En conclusion, Newman qualifie les chrétiens de « troupeau spirituel du Christ », les exhortant à « chercher à étendre ses bienfaits pratiques à tous autour d’eux », « à prier pour la paix de l’Eglise et pour son extension ». (Source : L’ecclésiologie de John Henry Newman, la médiation de l’Eglise, par Alain Thomasset).

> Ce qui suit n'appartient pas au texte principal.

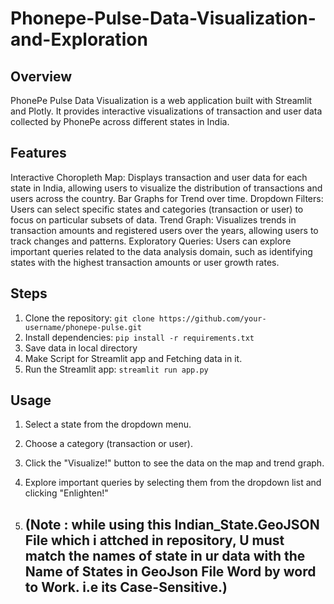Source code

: # Phonepe-Pulse-Data-Visualization-and-Exploration
## Overview
PhonePe Pulse Data Visualization is a web application built with Streamlit and Plotly. It provides interactive visualizations of transaction and user data collected by PhonePe across different states in India.

## Features
Interactive Choropleth Map: Displays transaction and user data for each state in India, allowing users to visualize the distribution of transactions and users across the country.
Bar Graphs for Trend over time.
Dropdown Filters: Users can select specific states and categories (transaction or user) to focus on particular subsets of data.
Trend Graph: Visualizes trends in transaction amounts and registered users over the years, allowing users to track changes and patterns.
Exploratory Queries: Users can explore important queries related to the data analysis domain, such as identifying states with the highest transaction amounts or user growth rates.

## Steps
1. Clone the repository: `git clone https://github.com/your-username/phonepe-pulse.git`
2. Install dependencies: `pip install -r requirements.txt`
3. Save data in local directory
4. Make Script for Streamlit app and Fetching data in it.
5. Run the Streamlit app: `streamlit run app.py`

## Usage
1. Select a state from the dropdown menu.
2. Choose a category (transaction or user).
3. Click the "Visualize!" button to see the data on the map and trend graph.
4. Explore important queries by selecting them from the dropdown list and clicking "Enlighten!"

5. ## (Note : while using this Indian_State.GeoJSON File which i attched in repository, U must match the names of state in ur data with the Name of States in GeoJson File Word by word to Work. i.e its Case-Sensitive.)
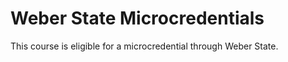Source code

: # Weber State Microcredentials 

This course is eligible for a microcredential through Weber State.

Parvenus à la fin de notre méditation, la devise du cardinal Newman peut nous guider car elle rejoint la parole du Christ en ce 1er dimanche de l’Avent : « Cor ad cor loquitur ». Traduction : « Le cœur parle au cœur », de trois façons : Dieu parle à l’homme, l’homme parle à Dieu, l’homme parle à l’homme. Surtout dans la Sainte Eucharistie. (Source : The international Center of Newman friends, www.newmanfriendsinternational.org).

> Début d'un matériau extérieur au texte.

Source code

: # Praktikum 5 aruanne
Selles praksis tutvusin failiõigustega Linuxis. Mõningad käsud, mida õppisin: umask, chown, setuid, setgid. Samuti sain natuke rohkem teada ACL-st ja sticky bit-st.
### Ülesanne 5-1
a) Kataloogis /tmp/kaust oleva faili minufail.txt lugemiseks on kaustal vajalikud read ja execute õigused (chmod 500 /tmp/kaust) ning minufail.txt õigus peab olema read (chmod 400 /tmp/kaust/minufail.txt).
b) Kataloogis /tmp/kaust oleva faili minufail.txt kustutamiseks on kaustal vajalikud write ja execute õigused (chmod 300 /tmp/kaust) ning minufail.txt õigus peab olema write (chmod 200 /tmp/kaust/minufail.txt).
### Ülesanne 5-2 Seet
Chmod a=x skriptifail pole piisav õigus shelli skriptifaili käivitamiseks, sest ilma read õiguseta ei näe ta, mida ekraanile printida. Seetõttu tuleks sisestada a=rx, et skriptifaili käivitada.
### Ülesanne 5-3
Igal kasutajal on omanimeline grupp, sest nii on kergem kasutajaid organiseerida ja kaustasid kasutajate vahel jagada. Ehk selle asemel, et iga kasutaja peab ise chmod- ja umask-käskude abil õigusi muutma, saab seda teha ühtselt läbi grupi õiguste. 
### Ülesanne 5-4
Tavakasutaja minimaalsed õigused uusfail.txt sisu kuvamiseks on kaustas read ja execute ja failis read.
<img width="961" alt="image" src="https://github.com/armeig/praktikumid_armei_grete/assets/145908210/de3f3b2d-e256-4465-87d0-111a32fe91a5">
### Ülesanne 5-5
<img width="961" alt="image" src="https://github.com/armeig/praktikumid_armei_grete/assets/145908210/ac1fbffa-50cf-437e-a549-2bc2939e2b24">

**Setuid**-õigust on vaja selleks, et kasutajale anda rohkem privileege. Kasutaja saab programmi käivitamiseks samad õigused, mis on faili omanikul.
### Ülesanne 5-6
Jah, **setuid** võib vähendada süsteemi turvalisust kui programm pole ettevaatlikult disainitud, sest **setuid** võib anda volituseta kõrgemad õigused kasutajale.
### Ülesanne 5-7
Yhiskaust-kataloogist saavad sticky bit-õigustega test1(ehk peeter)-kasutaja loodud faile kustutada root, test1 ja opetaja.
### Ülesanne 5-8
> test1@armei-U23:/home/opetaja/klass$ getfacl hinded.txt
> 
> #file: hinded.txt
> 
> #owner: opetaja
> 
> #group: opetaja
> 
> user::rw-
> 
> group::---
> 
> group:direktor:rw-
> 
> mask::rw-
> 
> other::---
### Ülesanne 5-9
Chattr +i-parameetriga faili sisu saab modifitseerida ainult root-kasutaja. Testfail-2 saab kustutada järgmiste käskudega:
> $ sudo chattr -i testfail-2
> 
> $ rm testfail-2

Prions avec l’une de ses Méditations sur la Doctrine chrétienne :
« O mystère des mystères,
que l’ineffable amour du Père pour le Fils
soit comparable à l’amour du Fils pour nous !
Comment cela a-t-il été possible, Seigneur ?

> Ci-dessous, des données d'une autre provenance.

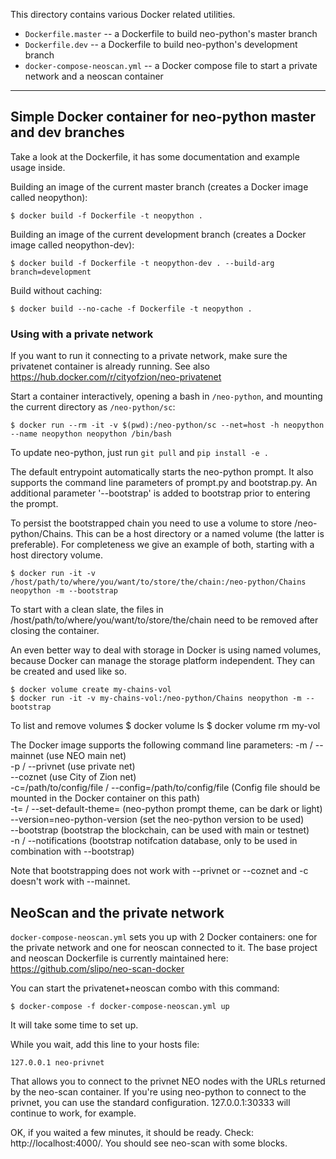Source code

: This directory contains various Docker related utilities.

* `Dockerfile.master` -- a Dockerfile to build neo-python's master branch
* `Dockerfile.dev` -- a Dockerfile to build neo-python's development branch
* `docker-compose-neoscan.yml` -- a Docker compose file to start a private network and a neoscan container

---

## Simple Docker container for neo-python master and dev branches

Take a look at the Dockerfile, it has some documentation and example usage inside.

Building an image of the current master branch (creates a Docker image called neopython):

    $ docker build -f Dockerfile -t neopython .

Building an image of the current development branch (creates a Docker image called neopython-dev):

    $ docker build -f Dockerfile -t neopython-dev . --build-arg branch=development

Build without caching:

    $ docker build --no-cache -f Dockerfile -t neopython .

### Using with a private network

If you want to run it connecting to a private network, make sure the privatenet container is already running.
See also https://hub.docker.com/r/cityofzion/neo-privatenet

Start a container interactively, opening a bash in `/neo-python`, and mounting the current directory as `/neo-python/sc`:

    $ docker run --rm -it -v $(pwd):/neo-python/sc --net=host -h neopython --name neopython neopython /bin/bash

To update neo-python, just run `git pull` and `pip install -e .`

The default entrypoint automatically starts the neo-python prompt. It also supports the command line parameters of prompt.py and bootstrap.py. An additional
parameter '--bootstrap' is added to bootstrap prior to entering the prompt.

To persist the bootstrapped chain you need to use a volume to store /neo-python/Chains. This can be a host directory or a named volume (the latter is preferable). For completeness we give an example of both, starting with a host directory volume.

    $ docker run -it -v /host/path/to/where/you/want/to/store/the/chain:/neo-python/Chains neopython -m --bootstrap

To start with a clean slate, the files in /host/path/to/where/you/want/to/store/the/chain need to be removed after closing the container.

An even better way to deal with storage in Docker is using named volumes, because Docker can manage the storage platform independent. They can be created and used like so.

    $ docker volume create my-chains-vol
    $ docker run -it -v my-chains-vol:/neo-python/Chains neopython -m --bootstrap

To list and remove volumes
    $ docker volume ls
    $ docker volume rm my-vol

The Docker image supports the following command line parameters:
-m / --mainnet
(use NEO main net)  
-p / --privnet
(use private net)  
--coznet
(use City of Zion net)  
-c=/path/to/config/file / --config=/path/to/config/file
(Config file should be mounted in the Docker container on this path)  
-t=<theme> / --set-default-theme=<theme>
(neo-python prompt theme, can be dark or light)  
--version=neo-python-version
(set the neo-python version to be used)  
--bootstrap
(bootstrap the blockchain, can be used with main or testnet)  
-n / --notifications
(bootstrap notifcation database, only to be used in combination with --bootstrap)  

Note that bootstrapping does not work with --privnet or --coznet and -c doesn't work with --mainnet.

## NeoScan and the private network

`docker-compose-neoscan.yml` sets you up with 2 Docker containers: one for the private network and one for neoscan connected to it.
The base project and neoscan Dockerfile is currently maintained here: https://github.com/slipo/neo-scan-docker

You can start the privatenet+neoscan combo with this command:

    $ docker-compose -f docker-compose-neoscan.yml up

It will take some time to set up.

While you wait, add this line to your hosts file:

    127.0.0.1 neo-privnet

That allows you to connect to the privnet NEO nodes with the URLs returned by the neo-scan container. If you're using neo-python to connect to the privnet, you can use the standard configuration. 127.0.0.1:30333 will continue to work, for example.

OK, if you waited a few minutes, it should be ready. Check: http://localhost:4000/. You should see neo-scan with some blocks.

Qu’as-tu vu de bon en moi qui suis un pécheur ?
Pourquoi t’es-tu attaché à moi ?
« Qu’est-ce que l’homme pour que tu t’intéresses à lui,
et qu’est-ce que le fils de l’homme pour que tu le visites ? »
Cette pauvre chair qui me recouvre, cette âme faible et pécheresse,
qui n’a de vie que si ta grâce la vivifie, tu as voulu les aimer.
Achève ton œuvre, Seigneur,
et de même que tu m’as aimé dès le commencement,
fais en sorte que je finisse par t’aimer. Amen. »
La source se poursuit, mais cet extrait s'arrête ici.